Para tener un guardarropa elegante, hay que gastar mucho en zapatos. “Ahora bien, el zapato, para que refleje estatus, debe estar usado; si está nuevo, acaba con él”. De modo que hasta hace no tanto se confiaba a un sirviente la tarea de gastar los zapatos nuevos, pues son de mal gusto. Por lo demás, siempre hay que cuidar las formas y los materiales, huyendo en este último caso de algunos insoportablemente pretenciosos.

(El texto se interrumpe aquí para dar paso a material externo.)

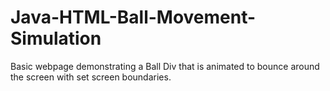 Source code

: # Java-HTML-Ball-Movement-Simulation
Basic webpage demonstrating a Ball Div that is animated to bounce around the screen with set screen boundaries.

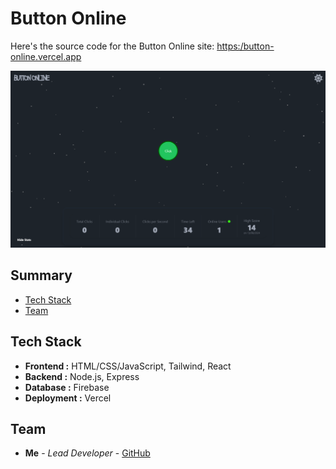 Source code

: # Button Online

Here's the source code for the Button Online site: [https:/button-online.vercel.app](https://button-online.vercel.app/)

![Logo Button Online](./buttononline.png)

## Summary

- [Tech Stack](#tech-stack)
- [Team](#team)

## Tech Stack

- **Frontend :** HTML/CSS/JavaScript, Tailwind, React
- **Backend :** Node.js, Express
- **Database :** Firebase
- **Deployment :** Vercel

## Team

- **Me** - _Lead Developer_ - [GitHub](https://github.com/Maxiomm)

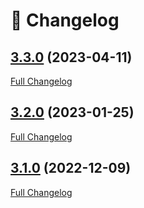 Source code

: # 📑 Changelog

## [3.3.0](https://github.com/ign-gpao/bundle/tree/3.3.0) (2023-04-11)

[Full Changelog](https://github.com/ign-gpao/bundle/compare/3.2.0...3.3.0)

## [3.2.0](https://github.com/ign-gpao/bundle/tree/3.2.0) (2023-01-25)

[Full Changelog](https://github.com/ign-gpao/bundle/compare/3.1.0...3.2.0)

## [3.1.0](https://github.com/ign-gpao/bundle/tree/3.1.0) (2022-12-09)

[Full Changelog](https://github.com/ign-gpao/bundle/compare/a31df933c1203d97cd2b824866c5a309f56e44b0...3.1.0)




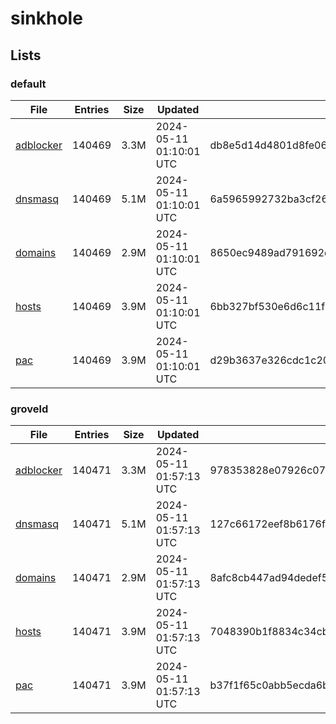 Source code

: # sinkhole

## Lists

### default

|File|Entries|Size|Updated|Hash|
|-|-|-|-|-|
|[adblocker](https://raw.githubusercontent.com/groveld/sinkhole/lists/default/adblocker.txt)|140469|3.3M|2024-05-11 01:10:01 UTC|db8e5d14d4801d8fe06e2f4207c65cc00d161efc397a2cc74399b1093a87f850|
|[dnsmasq](https://raw.githubusercontent.com/groveld/sinkhole/lists/default/dnsmasq.txt)|140469|5.1M|2024-05-11 01:10:01 UTC|6a5965992732ba3cf26dbbb4f2a8bc2ef9b88475553ba7a8b0c2f55050d1acae|
|[domains](https://raw.githubusercontent.com/groveld/sinkhole/lists/default/domains.txt)|140469|2.9M|2024-05-11 01:10:01 UTC|8650ec9489ad791692d704ae13b2597929c1a1f85d5588735a00044080f1b209|
|[hosts](https://raw.githubusercontent.com/groveld/sinkhole/lists/default/hosts.txt)|140469|3.9M|2024-05-11 01:10:01 UTC|6bb327bf530e6d6c11f18301a21d2759db060deb4b90baf97fd7009c9e2997d3|
|[pac](https://raw.githubusercontent.com/groveld/sinkhole/lists/default/pac.txt)|140469|3.9M|2024-05-11 01:10:01 UTC|d29b3637e326cdc1c20fdcb78695001ea35d44f8f984c9b1965ae7a054a12e3f|

### groveld

|File|Entries|Size|Updated|Hash|
|-|-|-|-|-|
|[adblocker](https://raw.githubusercontent.com/groveld/sinkhole/lists/groveld/adblocker.txt)|140471|3.3M|2024-05-11 01:57:13 UTC|978353828e07926c079ef9a1fe8bc891fc09f65d0ff21bce5dcfe45203c039d6|
|[dnsmasq](https://raw.githubusercontent.com/groveld/sinkhole/lists/groveld/dnsmasq.txt)|140471|5.1M|2024-05-11 01:57:13 UTC|127c66172eef8b6176fd2c6c6b88db293d01455283351809dbcb03d5c6b9b1c6|
|[domains](https://raw.githubusercontent.com/groveld/sinkhole/lists/groveld/domains.txt)|140471|2.9M|2024-05-11 01:57:13 UTC|8afc8cb447ad94dedef58bb6a31b2eedb69871d74ac247a92ae360948500fe67|
|[hosts](https://raw.githubusercontent.com/groveld/sinkhole/lists/groveld/hosts.txt)|140471|3.9M|2024-05-11 01:57:13 UTC|7048390b1f8834c34cb5374bfb62ad83097f30499ae61c9f15e7aa930d6b826e|
|[pac](https://raw.githubusercontent.com/groveld/sinkhole/lists/groveld/pac.txt)|140471|3.9M|2024-05-11 01:57:13 UTC|b37f1f65c0abb5ecda6bd86a48cccd2b5504f8116858614171c2624ef098364c|
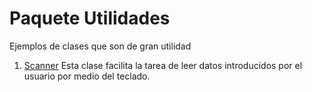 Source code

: # Paquete Utilidades

Ejemplos de clases que son de gran utilidad

1. [Scanner](https://github.com/franlu/DAM-AD/blob/master/utilidades/utilidades/LeerTeclado.java)
Esta clase facilita la tarea de leer datos introducidos por el usuario por medio del teclado. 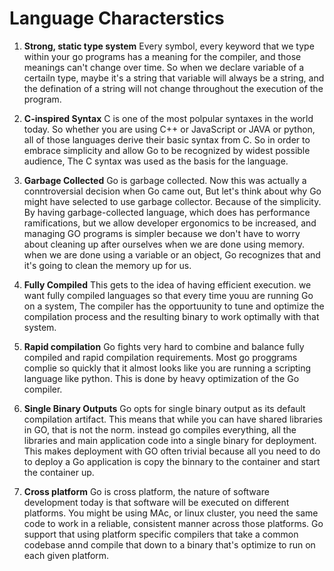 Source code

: # Language Characterstics 

1. **Strong, static type system** Every symbol, every keyword that we type within your go programs has a meaning for the compiler, and those meanings can't change over time. So when we declare variable of a certailn type, maybe it's a string that variable will always be a string, and the defination of  a string will not change throughout the execution of the program. 

2. **C-inspired Syntax** C is one of the most polpular syntaxes in the world today. So whether you are using C++ or JavaScript or JAVA or python, all of those languages derive their basic syntax from C. So in order to embrace simplicity and allow Go to be recognized by widest possible audience, The C syntax was used as the basis for the language.

3. **Garbage Collected** Go is garbage collected. Now this was actually a conntroversial decision when Go came out, But let's think about why Go might have selected to use garbage collector. Because of the simplicity. By having garbage-collected language, which does has performance ramifications, but we allow developer ergonomics to be increased, and managing GO programs is simpler because we don't have to worry about cleaning up after ourselves when we are done using memory. when we are done using a variable or an object, Go recognizes that and it's going to clean the memory up for us. 

4. **Fully Compiled** This gets to the idea of having efficient execution. we want fully compiled languages so that every time youu are running Go on a system, The compiler has the opportuunity to tune and optimize the compilation process and the resulting binary to work optimally with that system. 

5. **Rapid compilation** Go fights very hard to combine and balance fully compiled and rapid compilation requirements. Most go proggrams complie so quickly that it almost looks like you are running a scripting language like python. This is done by heavy optimization of the Go compiler.

6. **Single Binary Outputs** Go opts for single binary output as its default compilation artifact. This means that while you can have shared libraries in GO, that is not the norm. instead go compiles everything, all the libraries and main application code into a single binary for deployment. This makes deployment with GO often trivial because all you need to do to deploy a Go application is copy the binnary to the container and start the container up. 

7. **Cross platform** Go is cross platform, the nature of software development today is that software will be executed on different platforms. You might be using MAc, or linux cluster, you need the same code to work in a reliable, consistent manner across those platforms. Go support that using platform specific compilers that take a common codebase annd compile that down to a binary that's optimize to run on each given platform.  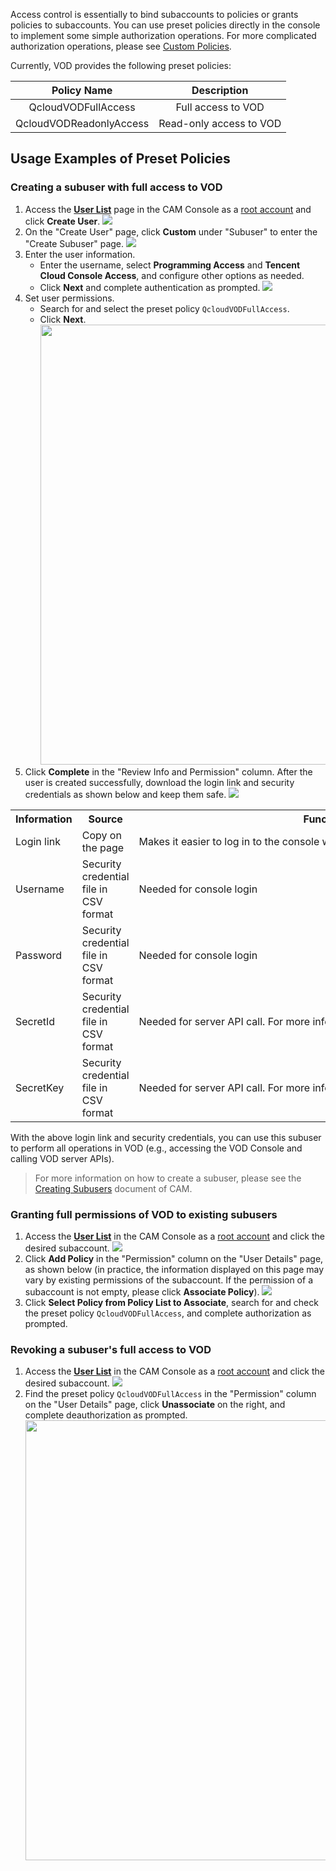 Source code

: Access control is essentially to bind subaccounts to policies or grants policies to subaccounts. You can use preset policies directly in the console to implement some simple authorization operations. For more complicated authorization operations, please see [Custom Policies](https://intl.cloud.tencent.com/document/product/266/33972).

Currently, VOD provides the following preset policies:

| Policy Name | Description |
| :---------------------: | :------------------: |
|  QcloudVODFullAccess   | Full access to VOD |
| QcloudVODReadonlyAccess | Read-only access to VOD  |

## Usage Examples of Preset Policies


### Creating a subuser with full access to VOD

1. Access the **[User List](https://console.cloud.tencent.com/cam)** page in the CAM Console as a [root account](https://intl.cloud.tencent.com/document/product/598/32633) and click **Create User**.
   ![](https://main.qcloudimg.com/raw/e700947b468ef25d4bf70ad1fecc6348.png)
2. On the "Create User" page, click **Custom** under "Subuser" to enter the "Create Subuser" page.
   ![](https://main.qcloudimg.com/raw/b8351b38a1df79df1836cb62268ecc74.png)
3. Enter the user information.
   - Enter the username, select **Programming Access** and **Tencent Cloud Console Access**, and configure other options as needed.
   - Click **Next** and complete authentication as prompted.
     ![](https://main.qcloudimg.com/raw/19b98c0b2dde4824d5eeaa52304ea3df.png)
4. Set user permissions.
   - Search for and select the preset policy `QcloudVODFullAccess`.
   - Click **Next**.
		<img src="https://main.qcloudimg.com/raw/0bd65772428242306300e315537853cd.png" width="704">
5. Click **Complete** in the "Review Info and Permission" column. After the user is created successfully, download the login link and security credentials as shown below and keep them safe.
   ![](https://main.qcloudimg.com/raw/cc223f380730f8dbfe81caa799be2dfc.png)
<table>
     <tr>
         <th nowrap="nowrap">Information</th>  
         <th nowrap="nowrap">Source</th>  
         <th nowrap="nowrap">Function</th>  
         <th nowrap="nowrap">Storage Required</th>  
     </tr>
	 <tr>      
         <td>Login link</td>   
	     <td>Copy on the page</td>   
	     <td nowrap="nowrap">Makes it easier to log in to the console without having to enter the root account</td>   
	     <td>No</td>
     </tr> 
	 <tr>      
         <td nowrap="nowrap">Username</td>   
	     <td>Security credential file in CSV format</td>   
	     <td>Needed for console login</td>   
	     <td>Yes</td>
     </tr> 
	 <tr>      
         <td>Password</td>   
	     <td>Security credential file in CSV format</td>   
	     <td >Needed for console login</td>   
	     <td >Yes</td>
     </tr> 
		  <tr>      
         <td>SecretId</td>   
	     <td>Security credential file in CSV format</td>   
	     <td >Needed for server API call. For more information, please see<a href="https://intl.cloud.tencent.com/document/product/598/32675">Access Key</a></td>   
	     <td >Yes</td>
     </tr> 
	     <tr>      
         <td>SecretKey</td>   
	     <td>Security credential file in CSV format</td>   
	     <td >Needed for server API call. For more information, please see<a href="https://intl.cloud.tencent.com/document/product/598/32675">Access Key</td>   
	     <td >Yes</td>
     </tr> 
</table>

With the above login link and security credentials, you can use this subuser to perform all operations in VOD (e.g., accessing the VOD Console and calling VOD server APIs).
>For more information on how to create a subuser, please see the [Creating Subusers](https://intl.cloud.tencent.com/document/product/598/13674) document of CAM.

### <span id="p2"></span>Granting full permissions of VOD to existing subusers

1. Access the **[User List](https://console.cloud.tencent.com/cam)** in the CAM Console as a [root account](https://intl.cloud.tencent.com/document/product/598/32633) and click the desired subaccount.
   ![](https://main.qcloudimg.com/raw/86a75ce62dde0ba4c061975181186974.png)
2. Click **Add Policy** in the "Permission" column on the "User Details" page, as shown below (in practice, the information displayed on this page may vary by existing permissions of the subaccount. If the permission of a subaccount is not empty, please click **Associate Policy**).
   ![](https://main.qcloudimg.com/raw/e775e39eec0292f31a78d5a2332d6d09.png)
3. Click **Select Policy from Policy List to Associate**, search for and check the preset policy `QcloudVODFullAccess`, and complete authorization as prompted.

### Revoking a subuser's full access to VOD

1. Access the **[User List](https://console.cloud.tencent.com/cam)** in the CAM Console as a [root account](https://intl.cloud.tencent.com/document/product/598/32633) and click the desired subaccount.
   ![](https://main.qcloudimg.com/raw/86a75ce62dde0ba4c061975181186974.png)
2. Find the preset policy `QcloudVODFullAccess` in the "Permission" column on the "User Details" page, click **Unassociate** on the right, and complete deauthorization as prompted.
   <img src="https://main.qcloudimg.com/raw/4d221c52efe40913031355c877f28a47.png" width="704">

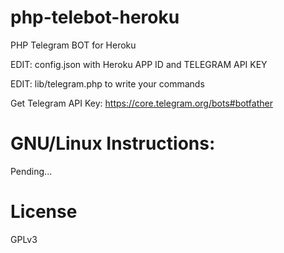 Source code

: php-telebot-heroku
==================
PHP Telegram BOT for Heroku

EDIT: config.json with Heroku APP ID and TELEGRAM API KEY

EDIT: lib/telegram.php to write your commands

Get Telegram API Key: https://core.telegram.org/bots#botfather

GNU/Linux Instructions:
=======================

Pending...

License
=======
GPLv3
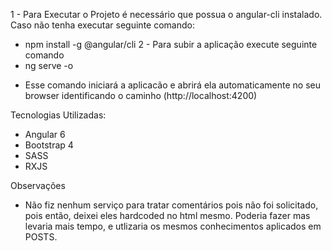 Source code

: 1 - Para Executar o Projeto é necessário que possua o angular-cli instalado. Caso não tenha executar seguinte comando:
* npm install -g @angular/cli
2 - Para subir a aplicação execute seguinte comando
* ng serve -o
- Esse comando iniciará a aplicacão e abrirá ela automaticamente no seu browser identificando o caminho (http://localhost:4200)

Tecnologias Utilizadas:
- Angular 6
- Bootstrap 4
- SASS
- RXJS

Observações
* Não fiz nenhum serviço para tratar comentários pois não foi solicitado, pois então, deixei eles hardcoded no html mesmo. Poderia fazer mas levaria mais tempo, e utlizaria os mesmos conhecimentos aplicados em POSTS.
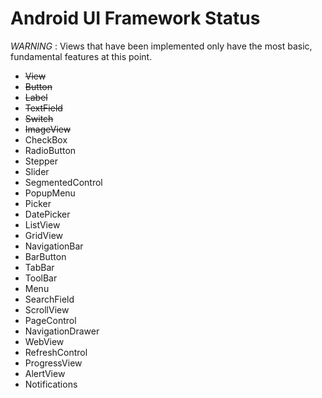 # Android UI Framework Status

*WARNING* : Views that have been implemented only have the most basic, fundamental features at this point.

* ~~View~~
* ~~Button~~
* ~~Label~~
* ~~TextField~~
* ~~Switch~~
* ~~ImageView~~
* CheckBox
* RadioButton
* Stepper
* Slider
* SegmentedControl
* PopupMenu
* Picker
* DatePicker
* ListView
* GridView
* NavigationBar
* BarButton
* TabBar
* ToolBar
* Menu
* SearchField
* ScrollView
* PageControl
* NavigationDrawer
* WebView
* RefreshControl
* ProgressView
* AlertView
* Notifications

En cuanto a los colores, comienza a ser más fácil variar del negro o marrón. Se ha calculado que hay que realizar más de 200 operaciones desde el momento en que se eligen las pieles hasta que los zapatos se dan por terminados. Incluyendo la horma, un artesano emplea más de 30 horas para confeccionar cada par. Después de trazar sobre una hoja de papel el contorno del pie, el artesano toma las medidas, que son, fundamentalmente, la longitud (expresada en puntos ingleses, correspondientes a 1/3 de pulgada), la circunferencia (el punto más ancho de la planta, desde el nudillo del pulgar hasta la unión del quinto dedo), la circunferencia del empeine (la parte más estrecha), y la boca o entrada (es decir, la longitud posterior del pie, desde la base del talón; en la práctica, el punto donde se traba el ojal más alto del zapato).
Un guardarropa mínimo debe incluir siete pares de zapatos: dos pares para invierno, de piel gruesa, fuertes y resistentes; tres para el verano, de piel más fina; un par de zapatos elegantes para la noche; y un par versátil, entre lo deportivo y lo desenfadado, válido para cualquier estación. La especialista Irvana Malabarba sostiene que una vida laboral y social contemporánea requeriría disponer de veinte pares para adaptarse con facilidad y precisión a cualquier circunstancia.
Una frecuencia de sustitución de uno o dos pares al año aseguraría, e incluso incrementaría, un aspecto tan fundamental del guardarropa del hombre moderno y elegante. El esquema clásico de selección del calzado sigue una pauta horaria, adaptada a los momentos del día, a las ocupaciones, siendo más desenfadado por la mañana y cada vez más elegante a medida que transcurre la jornada, hasta la noche.